New dates for calibrating trees
Many scientists use inferred dates of origin provided by paleontologists as temporal anchors for their work. In particular, molecular biologists have relied heavily on these derived dates when constructing a timescale for evolutionary trees of animals.

Molecular biologists estimate the length of time along branches between related species on these trees by estimating the number of changes in DNA sequences. However, there is no known way of deriving a timescale from molecular data alone.

In order to attach a timescale to a molecular tree, the standard practice has been to calibrate it using usually only one date derived from the fossil record. If the date of origin of a group derived from the fossil record is seriously underestimated, the same must be true for any molecular tree calibrated using that date.

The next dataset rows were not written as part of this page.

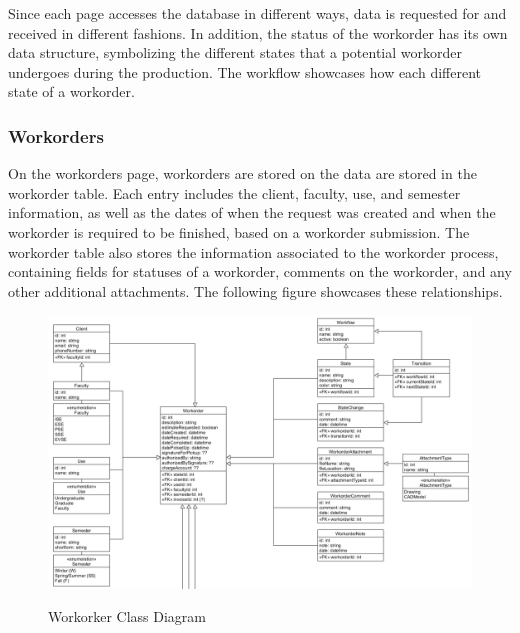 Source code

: {{{{{{{Since each page accesses the database in different ways, data is requested for and received in different fashions. In addition, the status of the workorder has its own data structure, symbolizing the different states that a potential workorder undergoes during the production. The workflow showcases how each different state of a workorder.
\newpage 
\subsubsection{Workorders}
On the workorders page, workorders are stored on the data are stored in the workorder table. Each entry includes the client, faculty, use, and semester information, as well as the dates of when the request was created and when the workorder is required to be finished, based on a workorder submission. The workorder table also stores the information associated to the workorder process, containing fields for statuses of a workorder, comments on the workorder, and any other additional attachments. The following figure showcases these relationships. 
\begin{figure}[H]
	\centering
	\includegraphics[width=5in]{workorder.png}\\
	\caption{Workorker Class Diagram}
	\label{fig:tobias}
\end{figure}
}}}}}}}
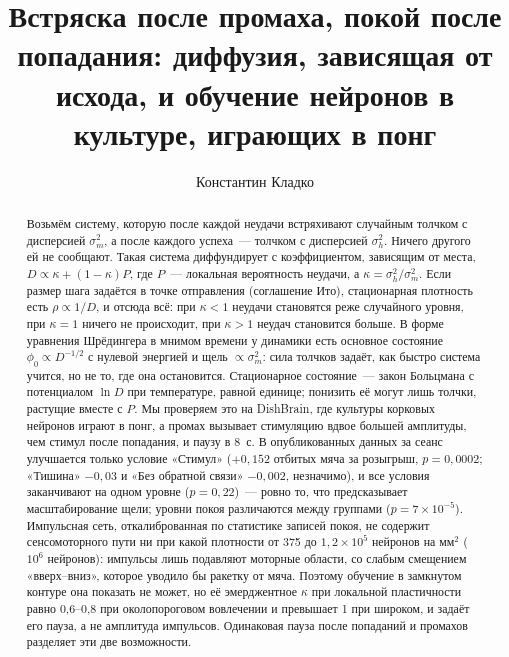 \documentclass[pre,twocolumn,superscriptaddress,showpacs=false,amsmath,amssymb,nofootinbib]{revtex4-2}
\begin{document}
\title{Встряска после промаха, покой после попадания: диффузия, зависящая от исхода, и обучение нейронов в культуре, играющих в понг}

\author{Константин Кладко}

\begin{abstract}
Возьмём систему, которую после каждой неудачи встряхивают случайным толчком с дисперсией $\sigma_m^2$, а после каждого успеха~--- толчком с дисперсией $\sigma_h^2$. Ничего другого ей не сообщают. Такая система диффундирует с коэффициентом, зависящим от места, $D\propto\kappa+(1-\kappa)P$, где $P$~--- локальная вероятность неудачи, а $\kappa=\sigma_h^2/\sigma_m^2$. Если размер шага задаётся в точке отправления (соглашение Ито), стационарная плотность есть $\rho\propto1/D$, и отсюда всё: при $\kappa<1$ неудачи становятся реже случайного уровня, при $\kappa=1$ ничего не происходит, при $\kappa>1$ неудач становится больше. В форме уравнения Шрёдингера в мнимом времени у динамики есть основное состояние $\phi_0\propto D^{-1/2}$ с нулевой энергией и щель $\propto\sigma_m^2$: сила толчков задаёт, как быстро система учится, но не то, где она остановится. Стационарное состояние~--- закон Больцмана с потенциалом $\ln D$ при температуре, равной единице; понизить её могут лишь толчки, растущие вместе с $P$. Мы проверяем это на DishBrain, где культуры корковых нейронов играют в понг, а промах вызывает стимуляцию вдвое большей амплитуды, чем стимул после попадания, и паузу в 8~с. В опубликованных данных за сеанс улучшается только условие «Стимул» ($+0{,}152$ отбитых мяча за розыгрыш, $p=0{,}0002$; «Тишина» $-0{,}03$ и «Без обратной связи» $-0{,}002$, незначимо), и все условия заканчивают на одном уровне ($p=0{,}22$)~--- ровно то, что предсказывает масштабирование щели; уровни покоя различаются между группами ($p=7\times10^{-5}$). Импульсная сеть, откалиброванная по статистике записей покоя, не содержит сенсомоторного пути ни при какой плотности от 375 до $1{,}2\times10^5$ нейронов на мм$^2$ ($10^6$ нейронов): импульсы лишь подавляют моторные области, со слабым смещением «вверх--вниз», которое уводило бы ракетку от мяча. Поэтому обучение в замкнутом контуре она показать не может, но её эмерджентное $\kappa$ при локальной пластичности равно 0{,}6--0{,}8 при околопороговом вовлечении и превышает 1 при широком, и задаёт его пауза, а не амплитуда импульсов. Одинаковая пауза после попаданий и промахов разделяет эти две возможности.
\end{abstract}
\end{document}
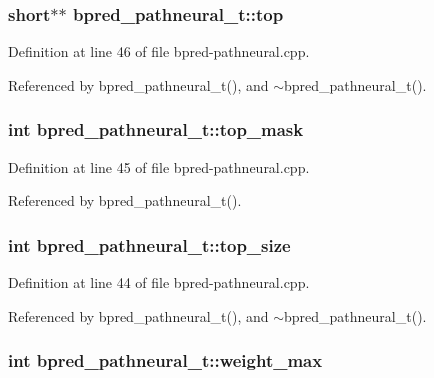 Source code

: \subsubsection[{top}]{\setlength{\rightskip}{0pt plus 5cm}short$\ast$$\ast$ {\bf bpred\_\-pathneural\_\-t::top}\hspace{0.3cm}{\tt  [protected]}}\label{classbpred__pathneural__t_5ba0efb5ca04d5068417fb19ba48960c}




Definition at line 46 of file bpred-pathneural.cpp.

Referenced by bpred\_\-pathneural\_\-t(), and $\sim$bpred\_\-pathneural\_\-t().
\subsubsection[{top\_\-mask}]{\setlength{\rightskip}{0pt plus 5cm}int {\bf bpred\_\-pathneural\_\-t::top\_\-mask}\hspace{0.3cm}{\tt  [protected]}}\label{classbpred__pathneural__t_0520005b55ff9ccfb81caff4efdf7b8a}




Definition at line 45 of file bpred-pathneural.cpp.

Referenced by bpred\_\-pathneural\_\-t().
\subsubsection[{top\_\-size}]{\setlength{\rightskip}{0pt plus 5cm}int {\bf bpred\_\-pathneural\_\-t::top\_\-size}\hspace{0.3cm}{\tt  [protected]}}\label{classbpred__pathneural__t_b31653076558d239738c30e3f3803eaf}




Definition at line 44 of file bpred-pathneural.cpp.

Referenced by bpred\_\-pathneural\_\-t(), and $\sim$bpred\_\-pathneural\_\-t().
\subsubsection[{weight\_\-max}]{\setlength{\rightskip}{0pt plus 5cm}int {\bf bpred\_\-pathneural\_\-t::weight\_\-max}\hspace{0.3cm}{\tt  [protected]}}\label{classbpred__pathneural__t_9e4ec522dedd7dfed4502dc297f65339}




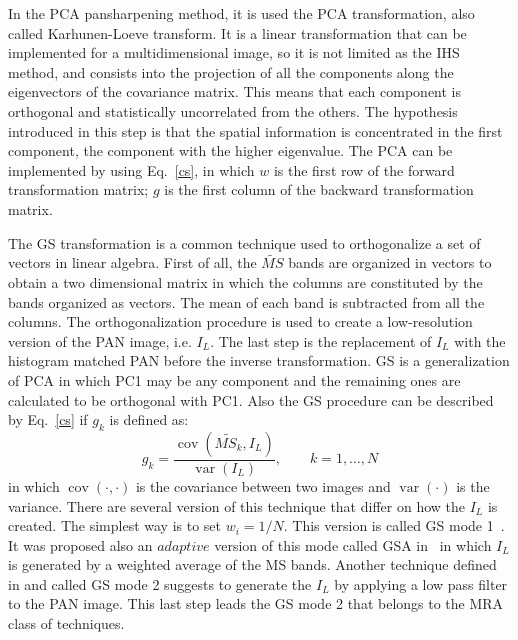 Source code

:\documentclass[12pt]{report}
\begin{document}
In the PCA pansharpening method, it is used the PCA transformation, also called Karhunen-Loeve transform. It is a linear transformation that can be implemented for a multidimensional image, so it is not limited as the IHS method, and consists into the projection of all the components along the eigenvectors of the covariance matrix. This means that each component is orthogonal and statistically uncorrelated from the others. The hypothesis introduced in this step is that the spatial information is concentrated in the first component, the component with the higher eigenvalue. The PCA can be implemented by using Eq.~\ref{cs}, in which $w$ is the first row of the forward transformation matrix; $g$ is the first column of the backward transformation matrix.

The GS transformation is a common technique used to orthogonalize a set of vectors in linear algebra.
First of all, the $\widetilde{MS}$ bands are organized in vectors to obtain a two dimensional matrix in which the columns are constituted by the bands organized as vectors. The mean of each band is subtracted from all the columns. The orthogonalization procedure is used to create a low-resolution version of the PAN image, i.e. $I_L$.  The last step is the replacement of $I_L$ with the histogram matched PAN before the inverse transformation. GS is a generalization of PCA in which PC1 may be any component and the remaining ones are calculated to be orthogonal with PC1. Also the GS procedure can be described by Eq.~\ref{cs} if $g_k$ is defined as:
%
\begin{equation}
    g_k = \frac{\operatorname{cov}(\widetilde{MS_k}, I_L)}{\operatorname{var}(I_L)} , \qquad k = 1,\dots,N
    \label{gsgk}
\end{equation}
%
in which $\operatorname{cov}(\cdot,\cdot)$ is the covariance between two images and $\operatorname{var}(\cdot)$ is the variance.
There are several version of this technique that differ on how the $I_L$ is
created. The simplest way is to set $w_i = 1/N$. This version is called 
GS mode 1~\cite{gs}. It was proposed also an $adaptive$ version of this mode 
called GSA in~\cite{cs3} in which $I_L$ is generated by a weighted average of 
the MS bands. Another technique defined in \cite{gs} and called GS mode 2 
suggests to generate the $I_L$ by applying a low pass filter to the PAN image. 
This last step leads the GS mode 2 that belongs to the MRA class of techniques.
\end{document}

“We hope our research will help reconcile the discrepancies between the various dates suggested by paleontologists and molecular biologists, not just for primates but for other groups of organisms, too,” Dr. Martin says.

Earliest common ancestor of all primates
Existing primates can be divided into six subgroups: lemurs, lorises, tarsiers, New World monkeys, Old World monkeys, and apes and humans. Their 85-million-year-old earliest common ancestor probably looked like a primitive, small-brained version of today’s dwarf lemur, according to Dr. Martin, who has studied primate evolution from many different perspectives for the past 30 years.

That animal would probably have been a nocturnal, tree-living creature weighing about 1-2 pounds, with grasping hands and feet, also used by the infant to cling to the mother’s fur. It probably had large forward-facing eyes for stereovision and a shortened snout (reflecting a reduction of the anterior dentition). It would have inhabited tropical/subtropical forests, feeding on a mixed diet composed mainly of fruit and insects. Like humans, it probably had a slow pace of breeding characterized by heavy investment in a relatively small number of offspring.

The research to be published in Nature represents an unusual combination of mathematicians’ statistical expertise with biologists’ knowledge of primate evolution. In addition to Dr. Martin, the authors are Dr. Simon Tavaré and Dr. Oliver Will (University of Southern California in Los Angeles), Dr. Charles Marshall (Harvard University), and Dr. Christophe Soligo (Natural History Museum in London).

Download Images
To download a 200 dpi tif image directly to your computer, click on the thumbnail image(s) below. Caption information may be found under "file/file info" of the Adobe® Photoshop® file.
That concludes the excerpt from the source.